Microwaves in fusion plasmas

In a magnetically confined plasma the ions and electrons experience a Lorenz force from the externally applied magnetic field which gives rise to gyromotion of the particles. The Lorenz force is equated with the centrifugal force and from this simple force balance it is found that, in the case of electrons, the gyration frequency is 28 GHz/T. The magnetic field in large fusion devices as JET, ITER and W7-X is of the order of 3 to 5 T, placing the 1st harmonic of the Electron cyclotron (EC) frequency in the range of 100 to 200 GHz. Microwaves with similar frequencies are used extensively as a tool for both heating and diagnosing the plasma.

Heating and current drive

In a tokamak or stellarator the strength of the magnetic field decays with a 1/R dependence, with R the radius measured with respect to the center of the machine. Therefore, the EC frequency decreases with 1/R as well. By launching microwave power at the EC frequency, referred to as Electron Cyclotron Waves (ECW), the power of the waves can be transferred to the electron population at this specific resonance location. By selecting the frequency (or the magnitude of the B-field) one has thus a mechanism of localized heating. See figure 1.

Fig. 1. A simplified scheme of an Electron Cyclotron Heating system. Due to the 1/R dependence of the magnetic field that contains the plasma, the cyclotron frequencies also fall off with a 1/R dependence, with the high frequencies to the left and the low frequencies to the right. Microwaves are injected, in this example, by a double mirror arrangement inside the vacuum vessel. The microwaves travel through the plasma and are absorbed at the cyclotron resonance frequency. Localization in vertical direction is obtained by shaping the microwave beam, for simplicity drawn as a straight line in the cartoon.

The power is launched into the plasma using Gaussian beam optics which can focus to a spots size down to the order of 1.5 cm (note: figure shows a line, not a Gaussian beam). Powerful sources are available, gyrotrons with a total beam power of 1 MW, resulting in extreme power densities at the focus of up to a GW/m2. Increase of local conductivity, and / or injection under a toroidal angle, also enables to drive net current.


For diagnostic purposes high power as well as low power microwaves are used.

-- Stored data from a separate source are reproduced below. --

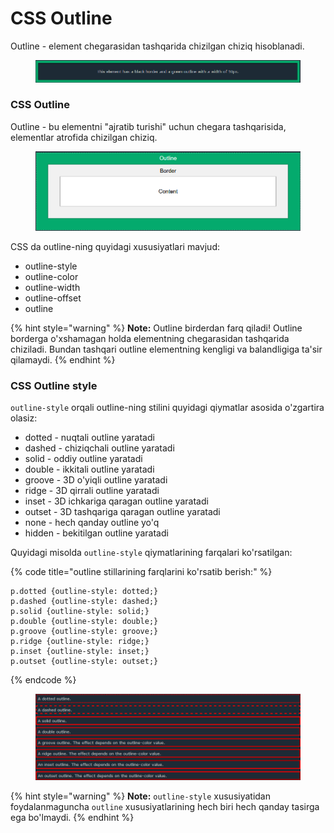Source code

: # CSS Outline

Outline - element chegarasidan tashqarida chizilgan chiziq hisoblanadi.

<figure><img src="../../../.gitbook/assets/image (138).png" alt=""><figcaption></figcaption></figure>

### CSS Outline <a href="#css-kontur-2" id="css-kontur-2"></a>

Outline - bu elementni "ajratib turishi" uchun chegara tashqarisida, elementlar atrofida chizilgan chiziq.

<figure><img src="../../../.gitbook/assets/image (468).png" alt=""><figcaption></figcaption></figure>

CSS da outline-ning quyidagi xususiyatlari mavjud:

* outline-style
* outline-color
* outline-width
* outline-offset
* outline

{% hint style="warning" %}
**Note:** Outline birderdan farq qiladi! Outline borderga o'xshamagan holda elementning chegarasidan tashqarida chiziladi. Bundan tashqari outline elementning kengligi va balandligiga ta'sir qilamaydi.
{% endhint %}

### CSS Outline style <a href="#css-kontur-stillari" id="css-kontur-stillari"></a>

`outline-style` orqali outline-ning stilini quyidagi qiymatlar asosida o'zgartira olasiz:

* dotted - nuqtali outline yaratadi
* dashed - chiziqchali outline yaratadi
* solid - oddiy outline yaratadi
* double - ikkitali outline yaratadi
* groove - 3D o'yiqli outline yaratadi
* ridge - 3D qirrali outline yaratadi
* inset - 3D ichkariga qaragan outline yaratadi
* outset - 3D tashqariga qaragan outline yaratadi
* none - hech qanday outline yo'q
* hidden - bekitilgan outline yaratadi

Quyidagi misolda `outline-style` qiymatlarining farqalari ko'rsatilgan:

{% code title="outline stillarining farqlarini ko'rsatib berish:" %}
```
p.dotted {outline-style: dotted;}
p.dashed {outline-style: dashed;}
p.solid {outline-style: solid;}
p.double {outline-style: double;}
p.groove {outline-style: groove;}
p.ridge {outline-style: ridge;}
p.inset {outline-style: inset;}
p.outset {outline-style: outset;}
```
{% endcode %}

<figure><img src="../../../.gitbook/assets/image (349).png" alt=""><figcaption></figcaption></figure>

{% hint style="warning" %}
**Note:** `outline-style` xususiyatidan foydalanmaguncha `outline` xususiyatlarining hech biri hech qanday tasirga ega bo'lmaydi.
{% endhint %}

In passive systems, such as e.g. Electron Cyclotron Emission (ECE) diagnostics, the electromagnetic radiation that the electrons emit as they gyrate around the magnetic field lines is picked up. The frequency is a measure for the location in the plasma while the intensity of ECE is a measure of the electron temperature. See figure 2 for a cartoon of the situation.

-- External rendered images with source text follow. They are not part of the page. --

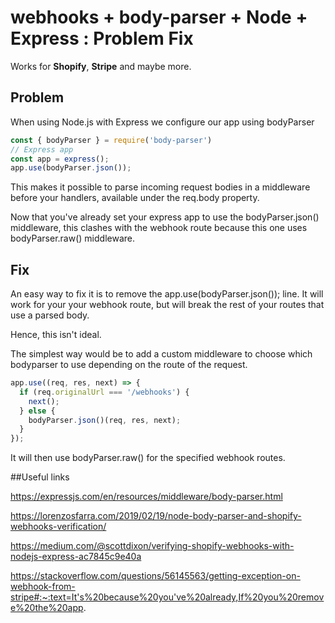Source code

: # webhooks + body-parser + Node + Express :  Problem Fix

Works for **Shopify**, **Stripe** and maybe more.

## Problem

When using Node.js with Express we configure our app using bodyParser
```javascript
const { bodyParser } = require('body-parser')
// Express app
const app = express();
app.use(bodyParser.json());
```
This makes it possible to parse incoming request bodies in a middleware before your handlers, available under the req.body property.

Now that you've already set your express app to use the bodyParser.json() middleware, this clashes with the webhook route because this one uses bodyParser.raw() middleware.

## Fix

An easy way to fix it is to remove the app.use(bodyParser.json()); line. It will work for your your webhook route, but will break the rest of your routes that use a parsed body.

Hence, this isn't ideal.

The simplest way would be to add a custom middleware to choose which bodyparser to use depending on the route of the request.
```javascript
app.use((req, res, next) => {
  if (req.originalUrl === '/webhooks') {
    next();
  } else {
    bodyParser.json()(req, res, next);
  }
});
```
It will then use bodyParser.raw() for the specified webhook routes.
 
##Useful links

https://expressjs.com/en/resources/middleware/body-parser.html

https://lorenzosfarra.com/2019/02/19/node-body-parser-and-shopify-webhooks-verification/

https://medium.com/@scottdixon/verifying-shopify-webhooks-with-nodejs-express-ac7845c9e40a

https://stackoverflow.com/questions/56145563/getting-exception-on-webhook-from-stripe#:~:text=It's%20because%20you've%20already,If%20you%20remove%20the%20app.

Fig. 2. A simplified scheme of an Electron Cyclotron Emission receiver. Traversing the cord from right to left the frequencies drop from high to low. This spectrum is coupled into a microwave receiver by means of transmission line, a waveguide in the case of the figure. The receiver separated the frequencies and at each frequency the microwave power is measured, which is by means of the Planck function a measure of the electron temperature.

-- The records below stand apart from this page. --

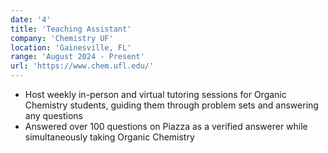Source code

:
 ```yaml
---
date: '4'
title: 'Teaching Assistant'
company: 'Chemistry UF'
location: 'Gainesville, FL'
range: 'August 2024 - Present'
url: 'https://www.chem.ufl.edu/'
---
```


- Host weekly in-person and virtual tutoring sessions for Organic Chemistry students, guiding them through problem sets and answering any questions
- Answered over 100 questions on Piazza as a verified answerer while simultaneously taking Organic Chemistry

Compared to gyrotron power, the power of the ECE is extremely small. For instance, for a plasma at 100 million K the ECE power in a localised volume - say corresponding to a few cm3 in the plasma - is of the order of several 100 nW. But at very high electron temperatures, such as expected at ITER, the total synchrotron radiation (integrated over the whole spectrum and vessel volume), is still expected to be considerable. Other microwave diagnostics are e.g. reflectometers that exploit reflection of waves depending on local density, or Collective Thomson Scattering, where photons of a microwave probing beam are scattered of electrons in the plasma.